Thursday, August 11, 2011


Antipastism would be the view that the past is unreal, but both the present and the future are. I asked my six-year-old son whether he thought the past was real. He was quite sure it wasn't. One of his reasons was that we can't get there. I then asked him if he thought the future was real. He was quite unsure either way. In other words, he vaccilated between presentism and antipastism.
This is interesting, because if presentists feel a pull away from their theory, I would expect that it would often be towards an open future view on which the past is real but the future is not.
Anyway, one can take my son's reasoning and formalize it into a plausibilistic argument:

  1. If you can get somewhere, it's probably real.
  2. You can get to the future. (It's easy, just wait a moment.)
  3. So the future is probably real.

In an earlier post, I called antipastism "Shrinking Block".


Heath White said...

I would have thought "antipastism" was the dogmatic belief that every meal should begin with a plate of Italian appetizers.


JSA said...

Robin Hanson linked to a couple of studies yesterday, surveying people's attitudes about past versus present. If the studies are showing that people see the past as more "near", that would suggest that people consider the past to be more real, and the future to only be "possibly real".

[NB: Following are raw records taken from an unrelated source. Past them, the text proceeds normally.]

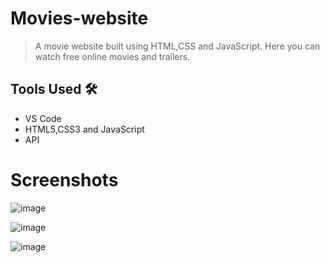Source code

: # Movies-website
> A movie website built using HTML,CSS and JavaScript.
> Here you can watch free online movies and trailers. 

## Tools Used 🛠️
* VS Code
* HTML5,CSS3 and JavaScript
* API


# Screenshots


![image](https://user-images.githubusercontent.com/67178658/151974470-28284d9a-36c9-4279-a577-1b9db868a63a.png)




![image](https://user-images.githubusercontent.com/67178658/151974571-f84ce737-92d8-4612-b8fd-0770cee17740.png)




![image](https://user-images.githubusercontent.com/67178658/151974638-28df77b6-eb25-49d8-94ee-be2273eac980.png)
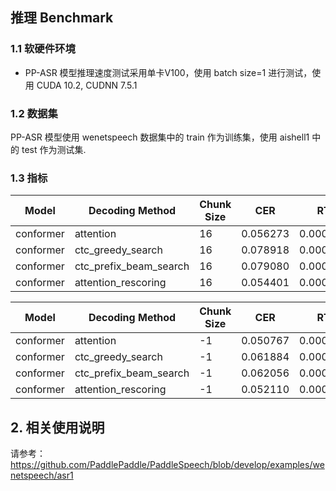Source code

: ## 推理 Benchmark

### 1.1 软硬件环境

* PP-ASR 模型推理速度测试采用单卡V100，使用 batch size=1 进行测试，使用 CUDA 10.2, CUDNN 7.5.1

### 1.2 数据集
PP-ASR 模型使用 wenetspeech 数据集中的 train 作为训练集，使用 aishell1 中的 test 作为测试集.

### 1.3 指标

| Model | Decoding Method | Chunk Size | CER |  RTF |
| --- | --- | --- | --- | --- |
| conformer | attention | 16 | 0.056273 | 0.0003696 |
| conformer | ctc_greedy_search | 16 | 0.078918 |  0.0001571|
| conformer | ctc_prefix_beam_search | 16 | 0.079080 |  0.0002221 |
| conformer | attention_rescoring | 16 | 0.054401 | 0.0002569 |

| Model | Decoding Method | Chunk Size | CER |  RTF |
| --- | --- | --- | --- | --- |
| conformer |  attention | -1 | 0.050767 |  0.0003589 |
| conformer |  ctc_greedy_search | -1 | 0.061884 |  0.0000435 |
| conformer | ctc_prefix_beam_search | -1 | 0.062056 |  0.0001934|
| conformer | attention_rescoring | -1 |  0.052110 |0.0002103|


## 2. 相关使用说明
请参考：https://github.com/PaddlePaddle/PaddleSpeech/blob/develop/examples/wenetspeech/asr1
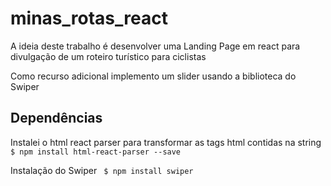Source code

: # minas_rotas_react

A ideia deste trabalho é desenvolver uma Landing Page em react para divulgação de um roteiro turístico para ciclistas

Como recurso adicional implemento um slider usando a biblioteca do Swiper


## Dependências 
Instalei o html react parser para transformar as tags html contidas na string
<code> $ npm install html-react-parser --save </code>

Instalação do Swiper
<code> $ npm install swiper</code>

In fact, I think our internal biases come through in our language -- past-tense uses the possessive verb "have", as in "I have eaten my breakfast"; while future-tense uses desire-oriented verb "will", as in "I will have a cupcake after work". In Chinese, it's even more obvious -- the future-tense helper verb is "yao", which is exactly the word (spoken and glyph) for "want".

Alexander R Pruss said...

I don't see what the intention issue in the linked post has to do with whether the future is seen as further from us than the past. I may be missing something.

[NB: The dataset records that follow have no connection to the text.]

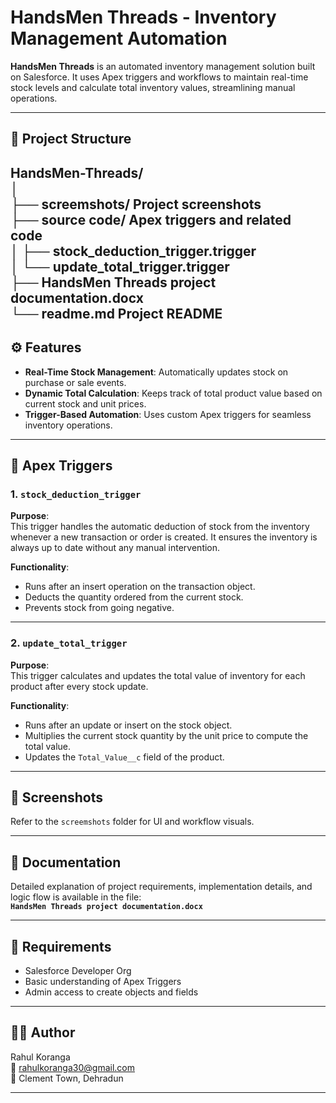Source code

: # HandsMen Threads - Inventory Management Automation

**HandsMen Threads** is an automated inventory management solution built on Salesforce. It uses Apex triggers and workflows to maintain real-time stock levels and calculate total inventory values, streamlining manual operations.

---

## 📁 Project Structure

HandsMen-Threads/  
│  
├── screemshots/                   Project screenshots  
├── source code/                   Apex triggers and related code  
│   ├── stock_deduction_trigger.trigger  
│   └── update_total_trigger.trigger  
├── HandsMen Threads project documentation.docx  
└── readme.md                      Project README  
---

## ⚙️ Features

- **Real-Time Stock Management**: Automatically updates stock on purchase or sale events.
- **Dynamic Total Calculation**: Keeps track of total product value based on current stock and unit prices.
- **Trigger-Based Automation**: Uses custom Apex triggers for seamless inventory operations.

---

## 🔧 Apex Triggers

### 1. `stock_deduction_trigger`
**Purpose**:  
This trigger handles the automatic deduction of stock from the inventory whenever a new transaction or order is created. It ensures the inventory is always up to date without any manual intervention.

**Functionality**:
- Runs after an insert operation on the transaction object.
- Deducts the quantity ordered from the current stock.
- Prevents stock from going negative.

---

### 2. `update_total_trigger`
**Purpose**:  
This trigger calculates and updates the total value of inventory for each product after every stock update.

**Functionality**:
- Runs after an update or insert on the stock object.
- Multiplies the current stock quantity by the unit price to compute the total value.
- Updates the `Total_Value__c` field of the product.

---

## 📸 Screenshots

Refer to the `screemshots` folder for UI and workflow visuals.

---

## 📄 Documentation

Detailed explanation of project requirements, implementation details, and logic flow is available in the file:  
**`HandsMen Threads project documentation.docx`**

---

## 📌 Requirements

- Salesforce Developer Org
- Basic understanding of Apex Triggers
- Admin access to create objects and fields

---

## 🧑‍💻 Author

Rahul Koranga  
📧 rahulkoranga30@gmail.com  
📍 Clement Town, Dehradun

---
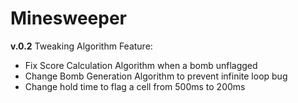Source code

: # Minesweeper
**v.0.2**
Tweaking Algorithm
Feature:
- Fix Score Calculation Algorithm when a bomb unflagged
- Change Bomb Generation Algorithm to prevent infinite loop bug
- Change hold time to flag a cell from 500ms to 200ms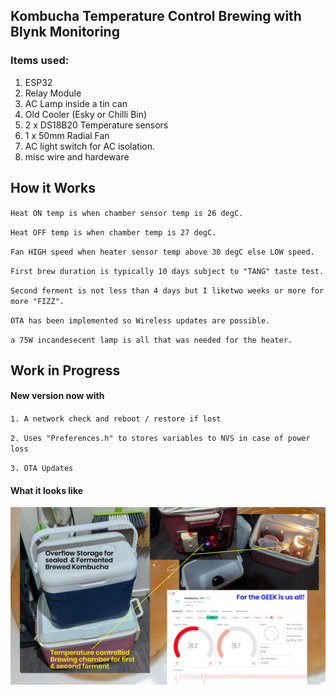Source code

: ## Kombucha Temperature Control Brewing with Blynk Monitoring
###  

### Items used:
  1.  ESP32
  2.  Relay Module
  3.  AC Lamp inside a tin can
  4.  Old Cooler (Esky or Chilli Bin)
  5.  2 x DS18B20 Temperature sensors
  6.  1 x 50mm Radial Fan
  7.  AC light switch for AC isolation.
  8.  misc wire and hardeware

## How it Works
`Heat ON temp is when chamber sensor temp is 26 degC.`

`Heat OFF temp is when chamber temp is 27 degC.`

`Fan HIGH speed when heater sensor temp above 30 degC else LOW speed.`

`First brew duration is typically 10 days subject to "TANG" taste test.`

`Second ferment is not less than 4 days but I liketwo weeks or more for more "FIZZ".`

`OTA has been implemented so Wireless updates are possible.`

`a 75W incandesecent lamp is all that was needed for the heater.`

## Work in Progress
#### New version now with

`1. A network check and reboot / restore if lost`

`2. Uses "Preferences.h" to stores variables to NVS in case of power loss`

`3. OTA Updates`

#### What it looks like
![kombucha brewing chamber](https://github.com/macca448/kombucha_temp_ctl/blob/main/assets/kombucha_brewing.jpg)
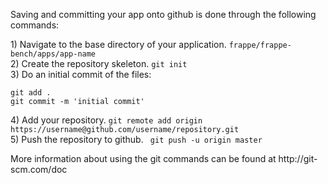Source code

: <p>Saving and committing your app onto github is done through the following commands:</p>
1) Navigate to the base directory of your application. <code>frappe/frappe-bench/apps/app-name</code>
<br>2) Create the repository skeleton. <code>git init </code>
<br>3) Do an initial commit of the files:
<pre><code>git add .
git commit -m 'initial commit'</code></pre>
4) Add your repository. <code>git remote add origin https://username@github.com/username/repository.git</code>
<br>5) Push the repository to github. <code> git push -u origin master</code>

<p>More information about using the git commands can be found at http://git-scm.com/doc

If anything, the claim that people think future transgressions are more deserving of punishment than past ones would suggest that they think the future more real than the past.

JSA said...

Sorry, that post presupposes that you're familiar with what Robin means by near and far.

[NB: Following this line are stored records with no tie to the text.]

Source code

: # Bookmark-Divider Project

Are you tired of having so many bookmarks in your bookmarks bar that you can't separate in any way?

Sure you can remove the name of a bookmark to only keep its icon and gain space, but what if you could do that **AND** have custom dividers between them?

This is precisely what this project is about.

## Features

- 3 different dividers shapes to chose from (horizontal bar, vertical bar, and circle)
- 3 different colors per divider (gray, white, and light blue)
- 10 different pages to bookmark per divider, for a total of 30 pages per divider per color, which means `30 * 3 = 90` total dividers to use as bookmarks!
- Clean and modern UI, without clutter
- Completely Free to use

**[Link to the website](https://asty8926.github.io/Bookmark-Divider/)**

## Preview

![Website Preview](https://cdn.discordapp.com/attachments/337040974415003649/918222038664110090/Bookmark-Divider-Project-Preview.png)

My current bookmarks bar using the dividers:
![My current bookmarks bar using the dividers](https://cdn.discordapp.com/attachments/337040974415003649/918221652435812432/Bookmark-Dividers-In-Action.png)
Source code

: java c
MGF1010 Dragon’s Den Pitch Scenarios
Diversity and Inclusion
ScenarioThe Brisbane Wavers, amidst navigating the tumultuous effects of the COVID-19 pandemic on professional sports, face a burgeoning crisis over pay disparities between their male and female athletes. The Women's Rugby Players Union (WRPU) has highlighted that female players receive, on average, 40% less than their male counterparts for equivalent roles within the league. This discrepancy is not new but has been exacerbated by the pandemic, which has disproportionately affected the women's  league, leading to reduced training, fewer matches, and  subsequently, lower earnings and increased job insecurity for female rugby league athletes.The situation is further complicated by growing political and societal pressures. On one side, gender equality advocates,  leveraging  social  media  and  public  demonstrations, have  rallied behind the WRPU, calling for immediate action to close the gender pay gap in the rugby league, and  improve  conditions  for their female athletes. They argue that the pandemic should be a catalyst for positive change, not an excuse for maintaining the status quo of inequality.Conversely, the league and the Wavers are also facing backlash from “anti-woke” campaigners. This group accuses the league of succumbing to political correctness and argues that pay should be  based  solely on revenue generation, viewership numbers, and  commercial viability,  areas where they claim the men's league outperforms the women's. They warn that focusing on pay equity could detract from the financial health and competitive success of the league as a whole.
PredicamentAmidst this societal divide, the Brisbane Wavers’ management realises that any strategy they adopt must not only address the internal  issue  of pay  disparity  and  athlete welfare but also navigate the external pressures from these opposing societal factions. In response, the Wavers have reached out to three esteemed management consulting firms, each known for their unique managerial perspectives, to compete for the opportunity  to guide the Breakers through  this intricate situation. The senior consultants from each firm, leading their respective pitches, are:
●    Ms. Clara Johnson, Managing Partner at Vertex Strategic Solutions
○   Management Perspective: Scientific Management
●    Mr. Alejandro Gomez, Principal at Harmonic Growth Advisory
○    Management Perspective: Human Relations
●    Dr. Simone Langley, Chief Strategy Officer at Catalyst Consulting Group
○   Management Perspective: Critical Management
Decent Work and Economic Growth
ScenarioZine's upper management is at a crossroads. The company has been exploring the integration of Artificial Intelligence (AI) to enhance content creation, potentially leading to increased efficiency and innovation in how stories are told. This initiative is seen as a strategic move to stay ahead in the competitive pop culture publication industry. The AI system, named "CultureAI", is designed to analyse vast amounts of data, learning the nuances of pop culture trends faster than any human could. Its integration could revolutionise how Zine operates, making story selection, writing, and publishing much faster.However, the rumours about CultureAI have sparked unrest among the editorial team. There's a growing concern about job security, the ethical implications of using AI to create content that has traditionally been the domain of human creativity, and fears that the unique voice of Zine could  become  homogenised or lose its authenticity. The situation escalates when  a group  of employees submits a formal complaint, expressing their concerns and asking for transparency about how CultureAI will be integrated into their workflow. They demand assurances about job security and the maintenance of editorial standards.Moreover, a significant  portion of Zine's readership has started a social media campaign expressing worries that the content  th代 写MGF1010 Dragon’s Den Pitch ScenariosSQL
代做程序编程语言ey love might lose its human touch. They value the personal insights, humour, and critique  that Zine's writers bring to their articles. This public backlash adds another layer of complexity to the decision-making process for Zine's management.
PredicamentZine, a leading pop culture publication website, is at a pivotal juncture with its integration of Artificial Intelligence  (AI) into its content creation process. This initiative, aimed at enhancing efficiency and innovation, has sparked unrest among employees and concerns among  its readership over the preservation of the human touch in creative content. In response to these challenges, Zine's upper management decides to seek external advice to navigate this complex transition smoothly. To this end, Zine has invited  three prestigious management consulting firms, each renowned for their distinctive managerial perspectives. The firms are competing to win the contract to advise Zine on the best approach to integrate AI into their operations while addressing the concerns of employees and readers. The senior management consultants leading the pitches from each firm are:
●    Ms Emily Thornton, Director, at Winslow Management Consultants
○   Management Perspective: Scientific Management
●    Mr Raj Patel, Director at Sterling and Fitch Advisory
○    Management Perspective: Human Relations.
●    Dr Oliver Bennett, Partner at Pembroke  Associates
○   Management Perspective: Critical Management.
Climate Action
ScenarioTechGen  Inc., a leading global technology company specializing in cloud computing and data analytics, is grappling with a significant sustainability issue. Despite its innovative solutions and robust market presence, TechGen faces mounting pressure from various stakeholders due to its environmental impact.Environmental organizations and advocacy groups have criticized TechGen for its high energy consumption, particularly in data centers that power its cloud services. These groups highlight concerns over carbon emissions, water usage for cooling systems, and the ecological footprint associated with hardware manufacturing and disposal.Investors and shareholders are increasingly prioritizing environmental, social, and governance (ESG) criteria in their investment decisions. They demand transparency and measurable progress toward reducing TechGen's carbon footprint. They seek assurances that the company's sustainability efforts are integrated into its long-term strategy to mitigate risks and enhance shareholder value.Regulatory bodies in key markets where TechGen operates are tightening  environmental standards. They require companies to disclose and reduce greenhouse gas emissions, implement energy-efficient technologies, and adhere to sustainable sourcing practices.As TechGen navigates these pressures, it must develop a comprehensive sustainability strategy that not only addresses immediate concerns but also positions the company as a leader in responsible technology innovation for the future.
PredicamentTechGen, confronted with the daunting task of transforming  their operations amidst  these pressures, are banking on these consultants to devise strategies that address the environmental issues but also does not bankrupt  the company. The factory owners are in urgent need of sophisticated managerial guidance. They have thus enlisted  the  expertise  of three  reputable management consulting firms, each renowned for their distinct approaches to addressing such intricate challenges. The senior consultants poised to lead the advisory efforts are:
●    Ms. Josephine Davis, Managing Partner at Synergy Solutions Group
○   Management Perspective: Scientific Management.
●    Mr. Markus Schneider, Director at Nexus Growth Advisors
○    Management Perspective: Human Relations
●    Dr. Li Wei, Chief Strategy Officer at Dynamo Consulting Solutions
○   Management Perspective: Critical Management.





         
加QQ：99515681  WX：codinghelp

People regarding a future action as more intentional, or more "far", is related to the way that people's moral proclamations and policy recommendations change dramatically depending on whether their target is someone who is close or someone who is "far", whether culturally, socially, proximally, or whatever.

Alexander R Pruss said...

But the far may be more objective while the near more subjective, in this sense, and if it is the objective that we align with the real, then the far is the more real.

JSA said...

Yes, it seems that "far" is more objective, but people probably vary widely on whether their definition of "more real" aligns with objective or subjective, in this sense. For example, I might say "Those rioters are all criminals! They should be shot on sight!", while also protesting, "My little brother wasn't hurting anyone when he TP'd the principal's lawn! He's just a young kid with a lot of energy". In the former case, I'm being objective by dealing with hypothetical rioters. In the latter case, it's more subjective because it's not hypothetical.

Jarrett Cooper said...

I'd categorize myself as saying the past was once real (in the sense at one point the past was a now or present), but is no longer. The future simply never arrives. The future is like tomorrow--it never comes.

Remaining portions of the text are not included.